Wie finde ich meine echte max. HF ohne Labortest?

15 Min einlaufen, dann 3 Min hart laufen, 2 Min locker traben, dann 3 Min Vollgas — der höchste Wert auf einem Brustgurt (optische Handgelenksensoren liefern unzuverlässige Spitzen) ist eine gute Schätzung des echten Maximums. Radfahrer machen das Gleiche an einem Anstieg. Nicht versuchen, wenn Sie Einsteiger sind, eine Herzerkrankung haben oder kein ärztliches OK für maximale Belastungen vorliegt. Der Schätzwert des Rechners reicht für allgemeines Training; den echten Wert nur jagen, wenn Sie es genau brauchen.

Was, wenn meine Uhr bei harten Einheiten deutlich über Zone 5 anzeigt?

Zwei wahrscheinliche Ursachen. Erstens: Die Formel unterschätzt Ihren echten Maximalwert — können Sie wiederholt 5–10 bpm über dem berechneten Max halten, ist die Zahl falsch, nicht Ihr Herz.

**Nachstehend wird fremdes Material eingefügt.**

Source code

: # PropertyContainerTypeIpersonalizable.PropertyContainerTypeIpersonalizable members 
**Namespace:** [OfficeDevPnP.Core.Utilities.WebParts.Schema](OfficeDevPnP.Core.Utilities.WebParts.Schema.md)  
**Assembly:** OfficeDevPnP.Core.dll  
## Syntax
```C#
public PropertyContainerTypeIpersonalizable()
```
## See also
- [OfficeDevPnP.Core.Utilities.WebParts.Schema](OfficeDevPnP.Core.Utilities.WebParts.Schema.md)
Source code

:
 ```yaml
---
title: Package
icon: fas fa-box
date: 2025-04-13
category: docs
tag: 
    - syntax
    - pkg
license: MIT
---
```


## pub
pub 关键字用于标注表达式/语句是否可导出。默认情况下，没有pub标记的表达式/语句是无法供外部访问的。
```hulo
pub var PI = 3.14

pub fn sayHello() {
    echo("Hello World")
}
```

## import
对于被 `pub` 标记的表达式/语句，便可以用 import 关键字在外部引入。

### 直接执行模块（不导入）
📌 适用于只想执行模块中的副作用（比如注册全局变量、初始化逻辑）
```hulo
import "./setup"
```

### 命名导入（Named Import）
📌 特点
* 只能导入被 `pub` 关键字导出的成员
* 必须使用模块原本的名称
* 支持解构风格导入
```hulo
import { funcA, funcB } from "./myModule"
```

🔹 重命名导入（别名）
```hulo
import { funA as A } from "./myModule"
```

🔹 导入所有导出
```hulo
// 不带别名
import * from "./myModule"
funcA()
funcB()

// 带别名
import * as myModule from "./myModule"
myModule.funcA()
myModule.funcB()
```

Überschreiben Sie sie auf der Uhr mit einem benutzerdefinierten Max (die meisten Geräte erlauben das). Zweitens: Optische Handgelenksensoren rasten manchmal auf die Trittfrequenz (Laufen, Radfahren) ein und melden Kadenz als Herzfrequenz — Sprung auf 180+ ohne Grund. Brustgurt löst das. Erklärt nichts davon es und kommen die hohen Werte mit Brustschmerzen, Schwindel oder Atemnot, Belastung beenden und Arzt aufsuchen.